Jika boleh jujur, penuturan kisah dalam bacaan ini cukup berbeda dibanding penuturan kisah pada umunya novel. ini tidak bicara tentang kisah orang, ataupun kelompok tertentu yang biasanya spesial sebagai sudut pandang, tetapi tentang suatu fenomena, dalam lingkup besar. dimungkinkan sebagai kritiknya atas sifat dasar manusia; bertahan hidup.
Diawali dengan ketiba-tibaan, seorang menjadi buta dalam hiruk pikuk jalan raya, dalam pandangnya semua seputih susu. kebutaan ini adalah wabah endemik, yang cepat lambatnya seisi dunia menjadi buta. kondisi ini justru membawa sebuah mekanisme baru tentang gambaran semesta, tidak ada pemerintahan, seorang buta memimpin buta-buta lainya adalah suatu ketololan.

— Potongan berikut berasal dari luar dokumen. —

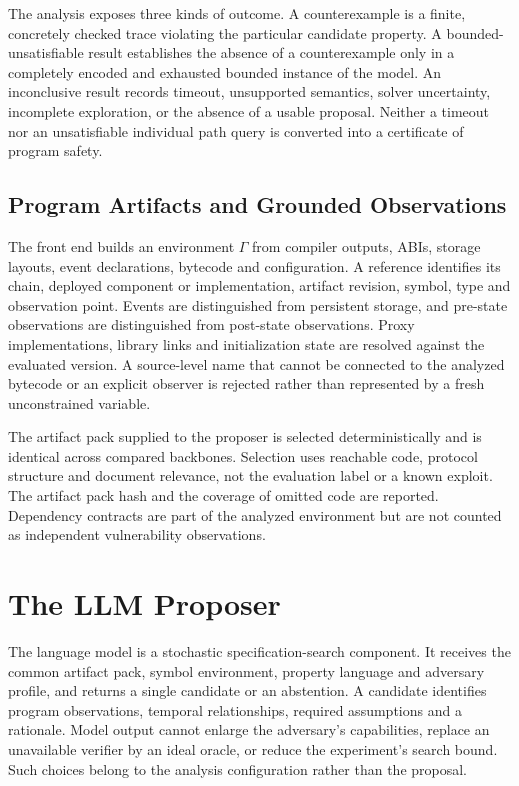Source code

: \documentclass[journal]{IEEEtran}
\theoremstyle{definition}
\begin{document}
The analysis exposes three kinds of outcome. A counterexample is a finite, concretely checked trace violating the particular candidate property. A bounded-unsatisfiable result establishes the absence of a counterexample only in a completely encoded and exhausted bounded instance of the model. An inconclusive result records timeout, unsupported semantics, solver uncertainty, incomplete exploration, or the absence of a usable proposal. Neither a timeout nor an unsatisfiable individual path query is converted into a certificate of program safety.

\subsection{Program Artifacts and Grounded Observations}

The front end builds an environment $\Gamma$ from compiler outputs, ABIs, storage layouts, event declarations, bytecode and configuration. A reference identifies its chain, deployed component or implementation, artifact revision, symbol, type and observation point. Events are distinguished from persistent storage, and pre-state observations are distinguished from post-state observations. Proxy implementations, library links and initialization state are resolved against the evaluated version. A source-level name that cannot be connected to the analyzed bytecode or an explicit observer is rejected rather than represented by a fresh unconstrained variable.

The artifact pack supplied to the proposer is selected deterministically and is identical across compared backbones. Selection uses reachable code, protocol structure and document relevance, not the evaluation label or a known exploit. The artifact pack hash and the coverage of omitted code are reported. Dependency contracts are part of the analyzed environment but are not counted as independent vulnerability observations.

\section{The LLM Proposer}
\label{sec:proposer-v2}

The language model is a stochastic specification-search component. It receives the common artifact pack, symbol environment, property language and adversary profile, and returns a single candidate or an abstention. A candidate identifies program observations, temporal relationships, required assumptions and a rationale. Model output cannot enlarge the adversary's capabilities, replace an unavailable verifier by an ideal oracle, or reduce the experiment's search bound. Such choices belong to the analysis configuration rather than the proposal.
\end{document}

Setiap orang pada akhirnya menemukan kebusukan bangkai makhluk yang kalah bertahan; tak ada makanan saat semua merasa lapar. mengisi perut yang lapar adalah cara manusia merasa perlu bertahan untuk hidup; tak peduli bagaimana cara, moral dan nilai baik buruk semua dilupakan karena kebutaan. buta menyebabkan kematian; bisa juga kematian merupakan kebutaan itu sendiri.
Kisah ditutup dengan ketiba-tibaan juga, dalam 2 lembar terakhir, satu persatu setiap orang teriak dengan begitu senangnya “aku bisa melihat!”; tak ada lagi putih susu dalam pandangnya. biarlah kebutaan mampir untuk mengajarkan manusia. kemudian pergi.